#### [What is needed]
All entries shown below should be duplicated character for character.

(Source texts of formatted documents)
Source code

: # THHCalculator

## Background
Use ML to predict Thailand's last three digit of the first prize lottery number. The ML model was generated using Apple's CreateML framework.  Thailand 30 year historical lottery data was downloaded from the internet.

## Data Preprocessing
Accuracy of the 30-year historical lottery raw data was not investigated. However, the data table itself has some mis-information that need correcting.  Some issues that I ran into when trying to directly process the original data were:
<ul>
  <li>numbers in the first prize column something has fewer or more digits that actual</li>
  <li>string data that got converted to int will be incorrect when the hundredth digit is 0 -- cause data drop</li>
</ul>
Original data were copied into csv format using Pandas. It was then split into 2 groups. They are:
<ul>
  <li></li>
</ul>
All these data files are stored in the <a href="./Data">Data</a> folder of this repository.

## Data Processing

#### [Response area]
Source code

: # THHCalculator

## Background
Use ML to predict Thailand's last three digit of the first prize lottery number. The ML model was generated using Apple's CreateML framework.  Thailand 30 year historical lottery data was downloaded from the internet.

## Data Preprocessing
Accuracy of the 30-year historical lottery raw data was not investigated. However, the data table itself has some mis-information that need correcting.  Some issues that I ran into when trying to directly process the original data were:
<ul>
  <li>numbers in the first prize column something has fewer or more digits that actual</li>
  <li>string data that got converted to int will be incorrect when the hundredth digit is 0 -- cause data drop</li>
</ul>
Original data were copied into csv format using Pandas. It was then split into 2 groups. They are:
<ul>
  <li></li>
</ul>
All these data files are stored in the <a href="./Data">Data</a> folder of this repository.

## Data Processing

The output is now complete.